*** Provided data Section Begins ***

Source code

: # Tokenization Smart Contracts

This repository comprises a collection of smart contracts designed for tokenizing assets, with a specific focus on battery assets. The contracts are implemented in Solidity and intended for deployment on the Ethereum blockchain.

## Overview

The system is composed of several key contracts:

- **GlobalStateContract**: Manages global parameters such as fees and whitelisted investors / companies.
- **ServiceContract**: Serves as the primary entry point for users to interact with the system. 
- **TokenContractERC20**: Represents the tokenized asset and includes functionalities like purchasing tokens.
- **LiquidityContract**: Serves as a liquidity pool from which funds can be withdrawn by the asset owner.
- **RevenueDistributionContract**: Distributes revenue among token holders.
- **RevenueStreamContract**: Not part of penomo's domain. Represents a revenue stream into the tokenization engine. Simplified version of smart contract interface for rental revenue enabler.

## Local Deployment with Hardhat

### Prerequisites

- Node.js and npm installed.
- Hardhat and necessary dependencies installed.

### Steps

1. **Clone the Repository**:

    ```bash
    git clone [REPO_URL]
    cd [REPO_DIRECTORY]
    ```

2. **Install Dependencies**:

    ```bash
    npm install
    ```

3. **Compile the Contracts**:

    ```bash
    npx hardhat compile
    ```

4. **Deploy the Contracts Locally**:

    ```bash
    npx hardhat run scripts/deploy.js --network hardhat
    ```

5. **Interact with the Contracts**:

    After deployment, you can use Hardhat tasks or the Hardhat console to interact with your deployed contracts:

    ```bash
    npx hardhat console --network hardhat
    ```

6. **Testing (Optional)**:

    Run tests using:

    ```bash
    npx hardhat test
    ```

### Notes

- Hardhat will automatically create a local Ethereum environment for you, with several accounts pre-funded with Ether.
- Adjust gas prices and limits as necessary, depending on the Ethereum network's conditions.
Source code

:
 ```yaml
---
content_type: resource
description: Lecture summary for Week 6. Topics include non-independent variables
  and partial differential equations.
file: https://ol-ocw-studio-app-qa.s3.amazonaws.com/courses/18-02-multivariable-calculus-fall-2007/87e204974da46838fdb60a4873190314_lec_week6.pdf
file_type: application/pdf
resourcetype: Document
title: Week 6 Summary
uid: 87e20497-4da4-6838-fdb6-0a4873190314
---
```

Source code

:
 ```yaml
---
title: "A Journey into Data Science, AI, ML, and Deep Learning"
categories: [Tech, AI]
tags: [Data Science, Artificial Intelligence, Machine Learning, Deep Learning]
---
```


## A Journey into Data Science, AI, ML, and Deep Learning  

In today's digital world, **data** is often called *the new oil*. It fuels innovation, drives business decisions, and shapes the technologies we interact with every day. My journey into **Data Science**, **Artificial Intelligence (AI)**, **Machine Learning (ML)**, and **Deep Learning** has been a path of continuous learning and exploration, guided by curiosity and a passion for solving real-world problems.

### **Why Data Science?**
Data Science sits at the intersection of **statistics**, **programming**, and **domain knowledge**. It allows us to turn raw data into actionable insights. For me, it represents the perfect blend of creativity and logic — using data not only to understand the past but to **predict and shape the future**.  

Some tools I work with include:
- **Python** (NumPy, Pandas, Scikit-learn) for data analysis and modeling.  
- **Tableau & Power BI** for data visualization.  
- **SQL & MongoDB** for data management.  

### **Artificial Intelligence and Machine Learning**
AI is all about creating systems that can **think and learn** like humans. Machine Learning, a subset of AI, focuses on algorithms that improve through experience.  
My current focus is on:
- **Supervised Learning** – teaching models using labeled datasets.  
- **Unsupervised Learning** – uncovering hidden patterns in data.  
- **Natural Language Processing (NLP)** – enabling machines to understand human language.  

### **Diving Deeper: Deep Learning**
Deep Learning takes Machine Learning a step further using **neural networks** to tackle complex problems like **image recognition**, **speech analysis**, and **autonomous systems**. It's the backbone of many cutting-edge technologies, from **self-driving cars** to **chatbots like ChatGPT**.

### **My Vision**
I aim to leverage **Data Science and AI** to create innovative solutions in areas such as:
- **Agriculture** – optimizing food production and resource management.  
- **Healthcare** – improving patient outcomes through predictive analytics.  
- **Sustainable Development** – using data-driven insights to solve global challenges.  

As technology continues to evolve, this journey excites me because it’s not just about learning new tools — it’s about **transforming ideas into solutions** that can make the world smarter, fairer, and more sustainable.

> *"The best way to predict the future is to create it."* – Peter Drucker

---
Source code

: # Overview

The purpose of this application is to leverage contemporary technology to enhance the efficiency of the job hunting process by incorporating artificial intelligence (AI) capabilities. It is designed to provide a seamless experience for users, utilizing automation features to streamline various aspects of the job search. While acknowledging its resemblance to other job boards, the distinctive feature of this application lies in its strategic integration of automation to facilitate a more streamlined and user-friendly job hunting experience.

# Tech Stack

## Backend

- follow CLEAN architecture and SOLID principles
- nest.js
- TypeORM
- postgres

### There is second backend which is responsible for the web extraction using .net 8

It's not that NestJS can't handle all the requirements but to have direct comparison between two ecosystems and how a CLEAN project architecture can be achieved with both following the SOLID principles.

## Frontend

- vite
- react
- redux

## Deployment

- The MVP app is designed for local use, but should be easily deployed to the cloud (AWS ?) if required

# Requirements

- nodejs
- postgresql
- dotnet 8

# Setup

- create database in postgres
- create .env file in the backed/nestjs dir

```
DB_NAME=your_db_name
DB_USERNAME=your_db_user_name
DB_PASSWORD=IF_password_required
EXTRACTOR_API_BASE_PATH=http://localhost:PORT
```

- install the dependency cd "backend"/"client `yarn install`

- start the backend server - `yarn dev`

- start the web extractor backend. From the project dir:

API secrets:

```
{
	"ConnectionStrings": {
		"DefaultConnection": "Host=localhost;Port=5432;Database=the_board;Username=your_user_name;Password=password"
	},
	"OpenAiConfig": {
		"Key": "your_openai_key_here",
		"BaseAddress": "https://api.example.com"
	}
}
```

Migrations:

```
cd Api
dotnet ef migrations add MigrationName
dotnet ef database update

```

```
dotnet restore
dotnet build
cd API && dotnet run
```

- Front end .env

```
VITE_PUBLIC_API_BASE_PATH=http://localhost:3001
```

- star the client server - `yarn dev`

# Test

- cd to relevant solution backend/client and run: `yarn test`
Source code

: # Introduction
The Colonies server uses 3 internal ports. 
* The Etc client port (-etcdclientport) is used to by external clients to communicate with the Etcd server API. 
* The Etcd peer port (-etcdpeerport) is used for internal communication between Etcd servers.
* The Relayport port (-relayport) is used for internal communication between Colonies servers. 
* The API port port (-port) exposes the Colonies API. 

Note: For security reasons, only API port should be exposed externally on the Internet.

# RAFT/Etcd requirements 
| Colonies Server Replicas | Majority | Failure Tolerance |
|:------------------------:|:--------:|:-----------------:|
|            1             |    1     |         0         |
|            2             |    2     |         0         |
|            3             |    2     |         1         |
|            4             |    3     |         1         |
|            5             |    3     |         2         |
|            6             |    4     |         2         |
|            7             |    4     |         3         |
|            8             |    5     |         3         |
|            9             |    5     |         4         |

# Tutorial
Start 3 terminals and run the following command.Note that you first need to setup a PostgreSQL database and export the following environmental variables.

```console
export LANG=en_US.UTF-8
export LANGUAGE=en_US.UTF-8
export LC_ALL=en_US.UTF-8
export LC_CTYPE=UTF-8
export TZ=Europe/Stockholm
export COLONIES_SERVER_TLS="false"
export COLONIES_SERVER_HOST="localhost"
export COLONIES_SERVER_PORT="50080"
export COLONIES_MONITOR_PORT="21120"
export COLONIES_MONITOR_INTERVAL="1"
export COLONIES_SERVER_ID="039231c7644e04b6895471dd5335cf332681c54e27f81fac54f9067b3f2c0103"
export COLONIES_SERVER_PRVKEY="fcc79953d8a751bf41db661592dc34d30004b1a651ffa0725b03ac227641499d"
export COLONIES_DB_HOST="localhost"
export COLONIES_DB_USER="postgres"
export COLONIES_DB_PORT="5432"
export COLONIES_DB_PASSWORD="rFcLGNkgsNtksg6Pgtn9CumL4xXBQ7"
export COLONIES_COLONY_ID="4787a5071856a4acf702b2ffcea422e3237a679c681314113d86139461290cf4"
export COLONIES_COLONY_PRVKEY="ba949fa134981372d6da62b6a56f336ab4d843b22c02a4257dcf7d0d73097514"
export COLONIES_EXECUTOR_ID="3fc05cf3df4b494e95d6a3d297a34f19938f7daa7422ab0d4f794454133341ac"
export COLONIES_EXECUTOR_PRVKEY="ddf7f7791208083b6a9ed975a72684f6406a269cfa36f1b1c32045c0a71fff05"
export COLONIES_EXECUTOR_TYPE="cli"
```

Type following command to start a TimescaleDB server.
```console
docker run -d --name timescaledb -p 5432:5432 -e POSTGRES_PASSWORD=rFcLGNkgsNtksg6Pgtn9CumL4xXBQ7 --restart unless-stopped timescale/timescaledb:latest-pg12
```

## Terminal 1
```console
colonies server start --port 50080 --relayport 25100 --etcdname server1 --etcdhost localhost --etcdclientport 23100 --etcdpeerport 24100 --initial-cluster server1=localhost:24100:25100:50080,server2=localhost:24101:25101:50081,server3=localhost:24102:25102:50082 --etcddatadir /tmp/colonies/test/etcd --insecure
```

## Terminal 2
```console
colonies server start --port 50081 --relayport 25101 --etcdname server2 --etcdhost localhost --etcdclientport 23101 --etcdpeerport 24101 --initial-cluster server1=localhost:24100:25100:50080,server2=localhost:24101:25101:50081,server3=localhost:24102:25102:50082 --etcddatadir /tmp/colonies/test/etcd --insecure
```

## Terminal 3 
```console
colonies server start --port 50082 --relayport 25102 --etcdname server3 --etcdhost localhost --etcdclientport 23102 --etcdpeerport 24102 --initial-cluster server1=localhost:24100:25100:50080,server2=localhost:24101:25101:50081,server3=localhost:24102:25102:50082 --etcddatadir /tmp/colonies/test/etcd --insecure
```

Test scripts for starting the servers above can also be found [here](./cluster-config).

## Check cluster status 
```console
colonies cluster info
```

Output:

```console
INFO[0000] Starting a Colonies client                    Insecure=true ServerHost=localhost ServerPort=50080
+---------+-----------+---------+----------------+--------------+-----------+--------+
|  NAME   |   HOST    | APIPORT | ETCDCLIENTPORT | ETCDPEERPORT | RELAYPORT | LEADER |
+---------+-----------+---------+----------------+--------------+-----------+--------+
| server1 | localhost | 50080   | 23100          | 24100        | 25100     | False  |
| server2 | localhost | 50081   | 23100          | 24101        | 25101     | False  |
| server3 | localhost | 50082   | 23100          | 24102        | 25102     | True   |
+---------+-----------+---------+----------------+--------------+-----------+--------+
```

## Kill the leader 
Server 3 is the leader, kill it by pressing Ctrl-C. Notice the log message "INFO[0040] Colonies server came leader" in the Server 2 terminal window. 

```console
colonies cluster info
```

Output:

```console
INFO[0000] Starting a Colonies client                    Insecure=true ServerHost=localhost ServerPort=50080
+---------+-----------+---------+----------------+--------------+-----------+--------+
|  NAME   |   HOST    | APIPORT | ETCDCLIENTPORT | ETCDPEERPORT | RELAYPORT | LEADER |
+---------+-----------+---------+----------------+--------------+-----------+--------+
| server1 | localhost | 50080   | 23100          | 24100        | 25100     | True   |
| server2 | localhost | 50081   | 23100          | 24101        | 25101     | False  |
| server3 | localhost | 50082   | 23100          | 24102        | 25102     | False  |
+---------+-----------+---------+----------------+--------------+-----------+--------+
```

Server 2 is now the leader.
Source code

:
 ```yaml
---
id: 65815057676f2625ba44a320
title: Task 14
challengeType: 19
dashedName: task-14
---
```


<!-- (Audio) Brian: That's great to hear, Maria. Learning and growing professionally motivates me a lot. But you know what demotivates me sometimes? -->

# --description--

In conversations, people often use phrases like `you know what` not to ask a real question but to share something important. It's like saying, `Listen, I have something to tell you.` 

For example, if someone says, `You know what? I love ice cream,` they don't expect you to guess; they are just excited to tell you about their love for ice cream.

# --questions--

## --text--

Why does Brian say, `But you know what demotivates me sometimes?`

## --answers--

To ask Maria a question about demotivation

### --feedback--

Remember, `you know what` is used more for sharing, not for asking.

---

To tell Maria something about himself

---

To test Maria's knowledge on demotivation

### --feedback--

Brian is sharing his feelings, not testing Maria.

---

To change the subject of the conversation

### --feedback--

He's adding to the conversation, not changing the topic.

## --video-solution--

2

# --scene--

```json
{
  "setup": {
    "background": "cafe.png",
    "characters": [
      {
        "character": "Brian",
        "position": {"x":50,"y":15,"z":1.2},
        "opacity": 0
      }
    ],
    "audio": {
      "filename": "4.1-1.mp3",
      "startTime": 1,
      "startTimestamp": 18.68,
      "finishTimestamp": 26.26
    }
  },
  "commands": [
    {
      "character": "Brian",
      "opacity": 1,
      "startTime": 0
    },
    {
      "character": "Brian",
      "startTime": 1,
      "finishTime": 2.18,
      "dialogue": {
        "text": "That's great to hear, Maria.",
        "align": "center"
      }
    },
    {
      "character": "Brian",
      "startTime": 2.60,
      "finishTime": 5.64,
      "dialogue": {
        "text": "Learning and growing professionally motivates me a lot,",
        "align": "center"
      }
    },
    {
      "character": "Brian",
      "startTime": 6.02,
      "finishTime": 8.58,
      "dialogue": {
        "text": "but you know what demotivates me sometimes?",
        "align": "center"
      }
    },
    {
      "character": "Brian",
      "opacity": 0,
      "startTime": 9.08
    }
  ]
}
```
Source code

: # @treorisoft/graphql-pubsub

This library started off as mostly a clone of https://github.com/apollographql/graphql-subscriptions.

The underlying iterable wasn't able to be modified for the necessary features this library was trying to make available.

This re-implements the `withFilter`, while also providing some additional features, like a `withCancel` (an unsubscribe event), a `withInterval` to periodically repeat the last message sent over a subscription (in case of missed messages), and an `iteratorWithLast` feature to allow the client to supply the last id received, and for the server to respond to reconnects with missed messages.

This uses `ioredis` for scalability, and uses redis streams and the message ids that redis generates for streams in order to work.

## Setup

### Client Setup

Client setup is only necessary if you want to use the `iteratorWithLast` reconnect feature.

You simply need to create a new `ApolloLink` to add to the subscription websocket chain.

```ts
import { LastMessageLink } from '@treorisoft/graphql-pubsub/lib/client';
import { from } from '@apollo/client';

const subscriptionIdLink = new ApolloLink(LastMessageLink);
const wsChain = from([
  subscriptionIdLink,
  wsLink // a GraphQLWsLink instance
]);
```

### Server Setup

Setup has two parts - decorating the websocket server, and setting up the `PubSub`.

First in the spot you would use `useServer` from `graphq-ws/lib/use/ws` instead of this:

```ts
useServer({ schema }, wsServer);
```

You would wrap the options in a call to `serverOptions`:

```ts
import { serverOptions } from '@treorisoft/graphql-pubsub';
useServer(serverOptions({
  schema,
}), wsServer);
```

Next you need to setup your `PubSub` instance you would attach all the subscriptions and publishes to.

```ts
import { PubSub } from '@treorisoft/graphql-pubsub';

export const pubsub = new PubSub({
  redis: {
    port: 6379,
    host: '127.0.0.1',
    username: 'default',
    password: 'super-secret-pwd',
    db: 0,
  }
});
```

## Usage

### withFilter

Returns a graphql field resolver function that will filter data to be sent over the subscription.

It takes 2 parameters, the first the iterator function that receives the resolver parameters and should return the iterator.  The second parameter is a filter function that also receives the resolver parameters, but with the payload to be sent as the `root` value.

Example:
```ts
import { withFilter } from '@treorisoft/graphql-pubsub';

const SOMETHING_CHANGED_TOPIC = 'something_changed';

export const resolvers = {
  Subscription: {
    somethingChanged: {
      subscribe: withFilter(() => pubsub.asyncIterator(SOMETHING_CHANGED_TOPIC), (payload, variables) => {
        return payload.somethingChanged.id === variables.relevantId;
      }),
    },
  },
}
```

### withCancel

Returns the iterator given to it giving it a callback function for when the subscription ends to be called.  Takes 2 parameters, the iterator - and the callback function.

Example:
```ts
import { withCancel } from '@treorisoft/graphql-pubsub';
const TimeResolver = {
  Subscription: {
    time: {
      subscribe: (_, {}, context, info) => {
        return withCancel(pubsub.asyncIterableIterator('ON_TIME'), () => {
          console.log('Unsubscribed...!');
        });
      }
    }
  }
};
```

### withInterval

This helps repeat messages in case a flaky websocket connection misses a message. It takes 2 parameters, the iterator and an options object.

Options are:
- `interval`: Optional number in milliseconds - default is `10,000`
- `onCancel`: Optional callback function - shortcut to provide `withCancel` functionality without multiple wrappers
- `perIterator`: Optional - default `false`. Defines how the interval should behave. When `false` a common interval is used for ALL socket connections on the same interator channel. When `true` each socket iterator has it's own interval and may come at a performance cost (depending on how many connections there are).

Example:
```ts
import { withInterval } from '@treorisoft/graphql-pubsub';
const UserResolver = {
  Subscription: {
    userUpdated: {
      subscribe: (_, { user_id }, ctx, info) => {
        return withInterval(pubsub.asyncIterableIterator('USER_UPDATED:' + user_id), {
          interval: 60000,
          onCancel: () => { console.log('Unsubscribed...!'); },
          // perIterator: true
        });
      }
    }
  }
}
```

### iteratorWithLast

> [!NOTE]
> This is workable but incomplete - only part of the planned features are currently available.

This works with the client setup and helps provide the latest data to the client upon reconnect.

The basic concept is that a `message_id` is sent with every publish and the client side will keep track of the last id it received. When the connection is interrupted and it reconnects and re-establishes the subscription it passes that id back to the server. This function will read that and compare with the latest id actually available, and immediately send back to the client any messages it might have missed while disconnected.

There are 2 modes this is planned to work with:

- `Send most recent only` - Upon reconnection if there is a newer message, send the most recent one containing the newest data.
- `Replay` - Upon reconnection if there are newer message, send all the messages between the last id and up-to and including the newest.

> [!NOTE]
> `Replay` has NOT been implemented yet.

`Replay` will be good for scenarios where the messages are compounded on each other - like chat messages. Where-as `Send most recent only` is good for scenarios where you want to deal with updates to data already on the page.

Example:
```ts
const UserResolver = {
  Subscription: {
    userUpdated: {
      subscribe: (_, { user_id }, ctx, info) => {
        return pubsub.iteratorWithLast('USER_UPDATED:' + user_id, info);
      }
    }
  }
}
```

*** Provided data Section Ends ***

Your goal – For the data shown above, give the number of lines where the word "yarn" appears, and nothing else.

Response to the task – 4